Task instructions:
Within the lines below, find those that hold the string "question" and copy each one.

....................

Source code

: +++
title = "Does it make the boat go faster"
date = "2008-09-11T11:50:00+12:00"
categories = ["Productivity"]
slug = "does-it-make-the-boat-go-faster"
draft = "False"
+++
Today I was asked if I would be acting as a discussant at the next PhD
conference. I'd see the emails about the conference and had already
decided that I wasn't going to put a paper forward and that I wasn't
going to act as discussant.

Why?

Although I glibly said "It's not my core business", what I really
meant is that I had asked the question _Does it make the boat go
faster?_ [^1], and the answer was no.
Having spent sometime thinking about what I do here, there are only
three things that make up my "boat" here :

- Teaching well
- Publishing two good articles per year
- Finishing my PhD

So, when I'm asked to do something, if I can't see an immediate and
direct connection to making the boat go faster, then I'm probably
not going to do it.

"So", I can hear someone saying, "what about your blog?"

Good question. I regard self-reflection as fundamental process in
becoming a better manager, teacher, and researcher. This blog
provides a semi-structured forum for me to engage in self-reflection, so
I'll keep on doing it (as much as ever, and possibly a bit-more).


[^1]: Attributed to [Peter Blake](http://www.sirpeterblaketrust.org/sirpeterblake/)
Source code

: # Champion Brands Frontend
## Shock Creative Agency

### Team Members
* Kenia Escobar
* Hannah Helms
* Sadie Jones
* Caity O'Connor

....................

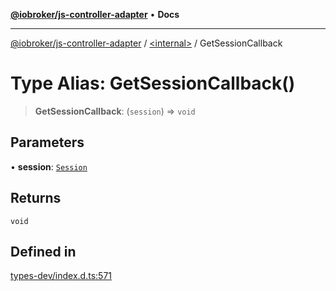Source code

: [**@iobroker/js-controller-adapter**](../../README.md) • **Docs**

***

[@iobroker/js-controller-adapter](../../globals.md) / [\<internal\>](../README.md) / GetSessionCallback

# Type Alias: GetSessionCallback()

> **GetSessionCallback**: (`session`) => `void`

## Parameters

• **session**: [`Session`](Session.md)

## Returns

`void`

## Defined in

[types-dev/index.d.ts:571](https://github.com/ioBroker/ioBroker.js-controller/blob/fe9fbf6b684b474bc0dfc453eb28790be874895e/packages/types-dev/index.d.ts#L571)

....................

Output:
meant is that I had asked the question _Does it make the boat go
Good question. I regard self-reflection as fundamental process in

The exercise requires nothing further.